Chancey Fleet stands in front of a shelf of children’s books.From the Editor: Chancey Fleet serves as technology coordinator at the New York Public Library's Braille and Talking Book Center. Through her work with library patrons, she came to recognize the widespread need for tactile literacy skills in the blind and low-vision population. In this article she shares ideas for preparing blind children to create, use, and enjoy tactile graphics.

A picture may be worth a thousand words, but my attention rarely stuck around long enough to find out whether that was true when I was in the classroom. When math and science books in Braille or audio formats served up a careful description of a graph or the parts of a cell, I often struggled to imagine the subject matter precisely. My interest dwindled when the descriptions went into extensive detail. Sometimes I even felt resentful. Why should I do this? Why did they bury me in words about an image that wasn't there? At the time, I simply concluded that I wasn't meant to enjoy math or science.
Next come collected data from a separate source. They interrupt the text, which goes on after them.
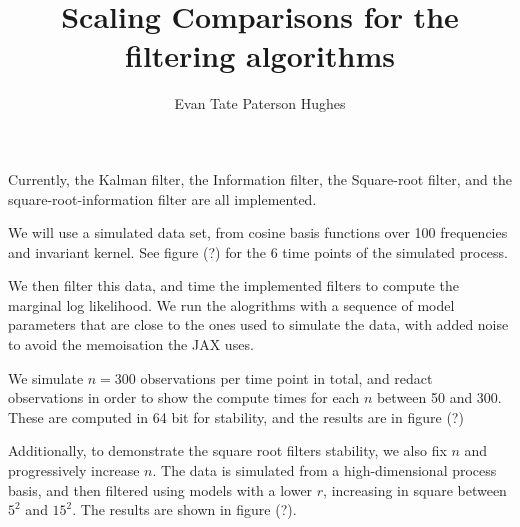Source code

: \documentclass[
]{report}
\title{Scaling Comparisons for the filtering algorithms}
\author{Evan Tate Paterson Hughes}
\date{}
\renewcommand*\contentsname{Table of contents}
\newcommand\contentsname{Table of contents}
\begin{document}
\maketitle

\renewcommand*\contentsname{Table of contents}
{
\hypersetup{linkcolor=}
\setcounter{tocdepth}{2}
\tableofcontents
}

Currently, the Kalman filter, the Information filter, the Square-root
filter, and the square-root-information filter are all implemented.

We will use a simulated data set, from cosine basis functions over 100
frequencies and invariant kernel. See figure (?) for the 6 time points
of the simulated process.

We then filter this data, and time the implemented filters to compute
the marginal log likelihood. We run the alogrithms with a sequence of
model parameters that are close to the ones used to simulate the data,
with added noise to avoid the memoisation the JAX uses.

We simulate \(n=300\) observations per time point in total, and redact
observations in order to show the compute times for each \(n\) between
50 and 300. These are computed in 64 bit for stability, and the results
are in figure (?)

Additionally, to demonstrate the square root filters stability, we also
fix \(n\) and progressively increase \(n\). The data is simulated from a
high-dimensional process basis, and then filtered using models with a
lower \(r\), increasing in square between \(5^2\) and \(15^2\). The
results are shown in figure (?).
\end{document}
I was in my thirties before I learned the truth: I'm a blind spatial learner!

The Right to Image Literacy

Most of us who are sufficiently immersed in the blind community understand our fundamental rights. We know that we ought to have access to Braille, websites, and usable ebooks and technologies. When these things are withheld from us, when they show up late, or when they turn out to be of substandard quality, we know it's time for us to fight. But most of us—even folks with advanced degrees and careers that depend on robust information access—don't receive, and don't demand, access to tactile graphics. This access can come in the form of raised-line drawings that are embossed, produced with raised ink by a Swell-Form graphics machine, or created by various other means. Subtly or overtly, most of us have been taught to sit out activities that involve drawing, graphing, collaging, or mapping. We live in a state of image poverty, a state we have quietly learned to accept.
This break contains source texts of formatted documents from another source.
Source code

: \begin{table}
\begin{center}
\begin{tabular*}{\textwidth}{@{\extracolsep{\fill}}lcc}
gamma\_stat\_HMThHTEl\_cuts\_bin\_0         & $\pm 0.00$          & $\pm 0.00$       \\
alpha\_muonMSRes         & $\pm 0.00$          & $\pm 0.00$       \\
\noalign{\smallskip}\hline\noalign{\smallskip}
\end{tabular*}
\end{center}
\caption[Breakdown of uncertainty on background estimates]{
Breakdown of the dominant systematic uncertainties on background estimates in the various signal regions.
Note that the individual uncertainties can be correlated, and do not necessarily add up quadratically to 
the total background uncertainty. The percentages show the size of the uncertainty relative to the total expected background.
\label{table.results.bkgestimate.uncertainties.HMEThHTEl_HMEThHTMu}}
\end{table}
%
As a technology educator I work with blind and low-vision kids and adults in a public library. The library is filled with print and media resources for sighted patrons, and these resources are rich with visual images. I believe that we, as blind people, can and should demand access to the images that are all around us.

Full literacy should include the means to explore, create, and think with images as well as words and numbers. Any blind person or sighted family member, teacher, or ally can learn enough about the art of tactile images to make a difference in a blind child's life. When we help create an image-rich environment for that child, we open the way to spatial literacy. As with Braille literacy, strong mobility skills, or any other pillar of a blind child's success, education about what's possible, high expectations are key, supported by high-quality resources and a can-do attitude.

Early Exposure

Blind kids can start working with images very early on. Some publishers of Braille books for young learners, such as National Braille Press (NBP) and Sensational Books, offer a small but invaluable selection of books that include textures, shapes, and raised-line drawings. The American Printing House for the Blind (APH) provides a variety of educational toys and games that support image literacy and spatial learning.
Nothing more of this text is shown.